If you intended to correct an error in the post then please contact us.

Recommended Posts

Does anyone know how to work with filesystems in memory? Say, if I open a zipped folder into memory and i wanted to access file "abc.txt" how would I access this file? I tried google a bit but it's kind of pointless when you don't know what to look for!

Share this post


Link to post
Share on other sites
The issues of compression and file structure are seperate. Heres something I have based my file system off of: http://www.gamers.org/dEngine/quake/spec/quake-spec34/qkspec_3.htm

Do note that the author has several discrepencies and at times cannot put together a sentence correctly. But its a step in the right direction for putting together a pack file that will let you have directories and sub-directories and files all together just like windows. For compression, I'm using ZLib (http://www.gzip.org/zlib/). The DLL interface isn't too bad, and if you google search you can find some examples on compression/decompression with it (http://www.w3.org/config/deflate.c)

Share this post


Link to post
Share on other sites
Well since this is pretty much the same topic, I have a question as well. I have my file system all spec'd out, but am stuck on one thing. When I open an existing pack file to add a new file, I'd like to be able to re-use the same file rather than create a new one and rename it to the original file name. WinRAR, WinZIP, and 7Zip all do this. 7Zip is open source but since the code isn't commented or documented very well its hard to follow. I just can't figure out how to do it other than to parse the file up to where I want to insert my new file, copy the rest of the file out to a temporary file, insert the new file, then copy all the rest of the data back over into the original file. This could be very disk intensive and slow. Ideas?

Share this post


Link to post
Share on other sites
nah, I think you got it right the first time. I want to be able to unzip a folder programmaticly (I'm using zlib) and I want to navigate the folder/read certain files while the unzipped folder is in memory.

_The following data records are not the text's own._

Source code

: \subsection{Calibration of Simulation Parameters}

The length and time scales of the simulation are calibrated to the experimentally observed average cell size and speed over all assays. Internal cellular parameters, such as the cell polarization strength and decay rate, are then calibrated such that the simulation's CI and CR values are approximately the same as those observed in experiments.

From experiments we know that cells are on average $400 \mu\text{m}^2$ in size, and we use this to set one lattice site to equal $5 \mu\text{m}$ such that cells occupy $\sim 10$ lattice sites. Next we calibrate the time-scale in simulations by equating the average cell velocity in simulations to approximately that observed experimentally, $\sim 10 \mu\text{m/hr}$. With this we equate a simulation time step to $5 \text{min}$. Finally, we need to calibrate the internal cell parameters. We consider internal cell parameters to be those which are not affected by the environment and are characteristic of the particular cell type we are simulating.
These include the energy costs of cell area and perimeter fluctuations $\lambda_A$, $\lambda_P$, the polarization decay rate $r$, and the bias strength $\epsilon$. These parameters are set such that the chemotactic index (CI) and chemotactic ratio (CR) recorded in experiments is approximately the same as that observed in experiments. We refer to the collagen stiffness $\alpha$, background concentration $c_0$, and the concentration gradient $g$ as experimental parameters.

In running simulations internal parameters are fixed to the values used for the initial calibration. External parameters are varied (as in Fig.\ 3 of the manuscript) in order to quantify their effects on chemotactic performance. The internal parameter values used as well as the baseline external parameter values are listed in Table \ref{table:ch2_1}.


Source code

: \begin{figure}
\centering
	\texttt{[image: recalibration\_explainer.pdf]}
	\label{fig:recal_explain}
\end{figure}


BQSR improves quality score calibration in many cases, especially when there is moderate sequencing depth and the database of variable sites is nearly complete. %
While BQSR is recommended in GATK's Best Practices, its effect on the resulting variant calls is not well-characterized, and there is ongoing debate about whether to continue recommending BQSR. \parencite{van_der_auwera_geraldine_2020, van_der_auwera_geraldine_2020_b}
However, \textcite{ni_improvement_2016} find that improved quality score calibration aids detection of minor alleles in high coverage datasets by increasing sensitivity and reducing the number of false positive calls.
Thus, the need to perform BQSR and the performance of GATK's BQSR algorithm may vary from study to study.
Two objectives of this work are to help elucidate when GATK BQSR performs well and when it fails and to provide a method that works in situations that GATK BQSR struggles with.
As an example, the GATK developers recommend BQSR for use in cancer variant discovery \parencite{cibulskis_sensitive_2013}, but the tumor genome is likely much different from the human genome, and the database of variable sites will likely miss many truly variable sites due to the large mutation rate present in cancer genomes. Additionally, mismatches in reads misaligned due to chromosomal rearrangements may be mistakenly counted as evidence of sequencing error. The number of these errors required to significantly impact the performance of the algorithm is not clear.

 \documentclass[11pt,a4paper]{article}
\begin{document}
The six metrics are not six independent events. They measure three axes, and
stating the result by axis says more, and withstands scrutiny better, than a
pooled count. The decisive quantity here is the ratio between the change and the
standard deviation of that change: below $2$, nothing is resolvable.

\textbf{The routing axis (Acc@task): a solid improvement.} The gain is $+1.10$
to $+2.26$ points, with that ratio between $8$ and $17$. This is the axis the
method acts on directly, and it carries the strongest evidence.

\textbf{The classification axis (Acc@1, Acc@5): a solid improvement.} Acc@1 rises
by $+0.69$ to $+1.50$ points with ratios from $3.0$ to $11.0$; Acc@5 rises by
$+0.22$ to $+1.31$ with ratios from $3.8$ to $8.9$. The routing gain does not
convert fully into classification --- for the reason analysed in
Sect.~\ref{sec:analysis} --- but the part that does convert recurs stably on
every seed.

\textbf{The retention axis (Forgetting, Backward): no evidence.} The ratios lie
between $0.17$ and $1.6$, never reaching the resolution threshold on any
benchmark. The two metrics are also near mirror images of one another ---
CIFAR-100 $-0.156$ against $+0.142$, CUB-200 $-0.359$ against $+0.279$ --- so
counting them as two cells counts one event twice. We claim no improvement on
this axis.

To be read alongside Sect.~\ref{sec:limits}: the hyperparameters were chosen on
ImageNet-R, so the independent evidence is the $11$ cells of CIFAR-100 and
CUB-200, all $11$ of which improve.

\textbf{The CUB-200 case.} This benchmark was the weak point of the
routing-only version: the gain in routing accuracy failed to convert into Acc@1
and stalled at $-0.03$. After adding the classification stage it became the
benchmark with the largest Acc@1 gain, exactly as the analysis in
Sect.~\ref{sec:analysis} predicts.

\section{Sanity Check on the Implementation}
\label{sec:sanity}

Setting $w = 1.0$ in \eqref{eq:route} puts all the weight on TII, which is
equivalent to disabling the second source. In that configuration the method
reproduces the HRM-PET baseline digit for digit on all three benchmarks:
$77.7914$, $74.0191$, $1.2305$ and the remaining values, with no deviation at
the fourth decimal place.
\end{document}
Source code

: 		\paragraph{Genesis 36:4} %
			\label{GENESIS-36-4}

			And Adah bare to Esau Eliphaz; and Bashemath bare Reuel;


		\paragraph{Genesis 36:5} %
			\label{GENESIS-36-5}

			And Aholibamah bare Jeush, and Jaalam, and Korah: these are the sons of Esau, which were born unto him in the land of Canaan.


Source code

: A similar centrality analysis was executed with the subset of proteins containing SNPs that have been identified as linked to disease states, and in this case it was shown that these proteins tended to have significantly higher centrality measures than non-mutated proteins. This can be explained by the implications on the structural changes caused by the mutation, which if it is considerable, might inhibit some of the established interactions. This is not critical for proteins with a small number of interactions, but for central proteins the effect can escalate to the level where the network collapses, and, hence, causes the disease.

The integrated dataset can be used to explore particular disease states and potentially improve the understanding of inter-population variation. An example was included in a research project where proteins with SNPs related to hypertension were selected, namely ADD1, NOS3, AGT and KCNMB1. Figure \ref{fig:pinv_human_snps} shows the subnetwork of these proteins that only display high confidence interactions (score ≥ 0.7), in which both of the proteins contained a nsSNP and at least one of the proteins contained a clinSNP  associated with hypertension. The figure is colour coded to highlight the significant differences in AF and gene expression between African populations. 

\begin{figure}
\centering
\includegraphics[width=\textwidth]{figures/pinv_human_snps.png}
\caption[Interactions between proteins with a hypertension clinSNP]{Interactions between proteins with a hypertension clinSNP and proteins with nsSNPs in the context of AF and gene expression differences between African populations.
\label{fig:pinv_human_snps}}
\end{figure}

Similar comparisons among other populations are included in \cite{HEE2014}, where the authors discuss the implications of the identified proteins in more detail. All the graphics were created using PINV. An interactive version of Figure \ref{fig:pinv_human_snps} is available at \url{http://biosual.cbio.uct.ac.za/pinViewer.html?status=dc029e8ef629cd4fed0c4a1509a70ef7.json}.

Thinking about filesystem design is strange, thinking about file and folder structure as bytes and files is an exercise in recrsive thining ;)

Share this post


Link to post
Share on other sites
Ok, what do you guys think of the design I have so far? I decided to only allow one level of folders to save on complexity and random reading and writing to disk isn't important:


struct File
{
char[32] fileName;
long fileSize; //size of the file in bytes
long fileLocation; //the number of bytes into the data buffer the file is stored at
}

struct Folder
{
char[32] folderName;
int numFiles;
File* files[numFiles];
}

struct MountPoint
{
int numFolders;
int numFiles;
int totalFiles;
int headerSize;
Folder* folders[numFolders]
File* files[numFiles];
char* dataBuffer[];
}



Then I can calculate the size of the size of the header section of the file (where the file and folder objects are stored with:

long headerSize = (numFolders * sizeof(Folder)) + (totalFiles * sizeof(File)) + (4 * sizeof(int);

The File.FileLocation is relative to the start of the data buffer so finding the real location is done with:

fileLoc = File.fileLocation + headerSize;

I think I've thought that through pretty well, what do you guys think?

Quote:
Original post by Eps
Well since this is pretty much the same topic, I have a question as well. I have my file system all spec'd out, but am stuck on one thing. When I open an existing pack file to add a new file, I'd like to be able to re-use the same file rather than create a new one and rename it to the original file name. WinRAR, WinZIP, and 7Zip all do this. 7Zip is open source but since the code isn't commented or documented very well its hard to follow. I just can't figure out how to do it other than to parse the file up to where I want to insert my new file, copy the rest of the file out to a temporary file, insert the new file, then copy all the rest of the data back over into the original file. This could be very disk intensive and slow. Ideas?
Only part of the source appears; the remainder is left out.